Ares için söz vermenin önemini bilen Mehmet Bey,
şuan yaptığı şeyin nereye sığacağını bilmiyordu. Bir hata ya da bir yanlış
diyerek üzerini kapatamayacağı kadr büyük bir sorun yaratmıştı kendi elleri
ile.
Mehmet beyin odadan çıktığını gören Ares, Cenk’ in
tutuşundan kurtulup, onu kendinden uzaklaştırmıştı. İleriye gitmek için
çabalıyor ve dudaklarının arasından koca haykırışlar odada yankı buluyordu. Onu
zapt etmeye kardeşler arasında bir savaş vardı sanki.
“Egemen, onu böyle tutmak neye yarayacak. Baksana
kriz geçiriyor. Bırakalım da, bitene kadar ne yapmak istiyorsa, izin verelim”
Mert sözleri sırasında, Ares’ in, onu zorlayan kolunu ellerinin arasında
tutmaya çalışırken, çelik bir demire dokunuyor hissi ile aynı hissediyordu.

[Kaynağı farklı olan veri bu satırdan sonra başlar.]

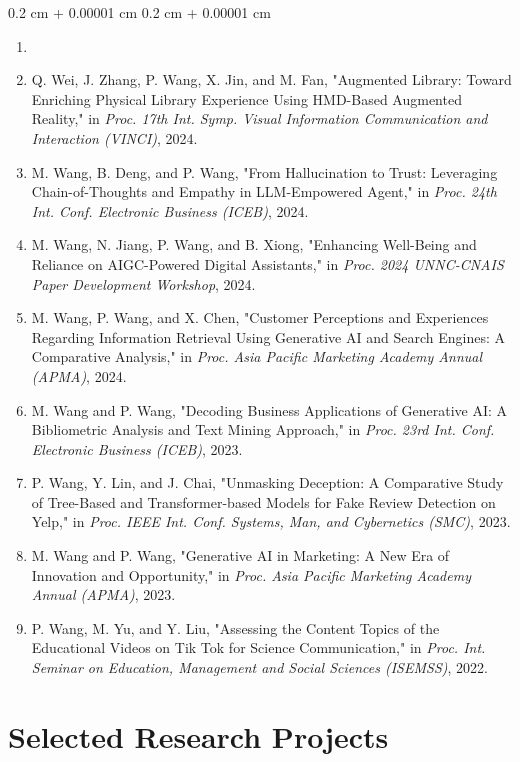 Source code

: \documentclass[10pt, letterpaper]{article}
\newenvironment{onecolentry}{
    \begin{adjustwidth}{
        0.2 cm + 0.00001 cm
    }{
        0.2 cm + 0.00001 cm
    }
}{
    \end{adjustwidth}
} %
\begin{document}
        \begin{onecolentry}
            \begin{enumerate}
                \item 
                \item Q. Wei, J. Zhang, P. Wang, X. Jin, and M. Fan, "Augmented Library: Toward Enriching Physical Library Experience Using HMD-Based Augmented Reality," in \textit{Proc. 17th Int. Symp. Visual Information Communication and Interaction (VINCI)}, 2024.
                \item M. Wang, B. Deng, and P. Wang, "From Hallucination to Trust: Leveraging Chain-of-Thoughts and Empathy in LLM-Empowered Agent," in \textit{Proc. 24th Int. Conf. Electronic Business (ICEB)}, 2024.
                \item M. Wang, N. Jiang, P. Wang, and B. Xiong, "Enhancing Well-Being and Reliance on AIGC-Powered Digital Assistants," in \textit{Proc. 2024 UNNC-CNAIS Paper Development Workshop}, 2024.
                \item M. Wang, P. Wang, and X. Chen, "Customer Perceptions and Experiences Regarding Information Retrieval Using Generative AI and Search Engines: A Comparative Analysis," in \textit{Proc. Asia Pacific Marketing Academy Annual (APMA)}, 2024.
                \item M. Wang and P. Wang, "Decoding Business Applications of Generative AI: A Bibliometric Analysis and Text Mining Approach," in \textit{Proc. 23rd Int. Conf. Electronic Business (ICEB)}, 2023.
                \item P. Wang, Y. Lin, and J. Chai, "Unmasking Deception: A Comparative Study of Tree-Based and Transformer-based Models for Fake Review Detection on Yelp," in \textit{Proc. IEEE Int. Conf. Systems, Man, and Cybernetics (SMC)}, 2023.
                \item M. Wang and P. Wang, "Generative AI in Marketing: A New Era of Innovation and Opportunity," in \textit{Proc. Asia Pacific Marketing Academy Annual (APMA)}, 2023.
                \item P. Wang, M. Yu, and Y. Liu, "Assessing the Content Topics of the Educational Videos on Tik Tok for Science Communication," in \textit{Proc. Int. Seminar on Education, Management and Social Sciences (ISEMSS)}, 2022.
            \end{enumerate}
        \end{onecolentry}

    \section{Selected Research Projects}
\end{document}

“Her şey bittikten sonra yüzümüzde açtığı yaralara
bakıp pişmanlık duyacağını bilmiyor musun, Mert? Ona vicdan azabı mı çeksin
istiyorsun?” derin bir nefes alıp, devam etti.
“Ne kadar gerekiyorsa, o kadar bekleyip, o
sakinleşinceye kadar böyle tutacağız” sanki uzun bir dağı aşındırmışçasına
yorgun hissediyor olsalar da, kardeşlerinin üzerinden ellerini bir an olsun
çekmemişlerdi.
Odada koca bir kargaşa yaşanıyordu. Sesler hiç
susmuyor ve hareketlilik hiç durmuyordu. Deli bir güce karşılık beş erkek zor
dayanıyor ve onun enerjisinin bitmesini bekliyorlardı.
“Tedavi
sürecinden sonra bu olmamalıydı. Biz buna izin vermemeliydik. Nasıl tutacağız
Egemen, peki kriz bittikten sonra ne olacak?” ne olacağını hepsi de, adı gibi
bilirken, onca tedavinin ardından Ares’ in yeniden elindeki yarayı tazeleyecek
olmasını nasıl engel olabilirlerdi?
_
Tüm bunlar yaşanırken, uzun süre ortamda olmayan
erkeklerin yokluğunun sebebini merak eden Beren, salondan ayrılıp, onlara
ulaşmak için oyun odasına girmişti. Aşağının boşaltılmasının Ares’ i
öfkelendireceğini tahmin ettiğinden dolayı biraz da bundan dolayı
meraklanmıştı. Oyun odasının içinde olan bodrum katına inen merdivenlere
yaklaştığında, Mehmet Bey ile karşılaştı.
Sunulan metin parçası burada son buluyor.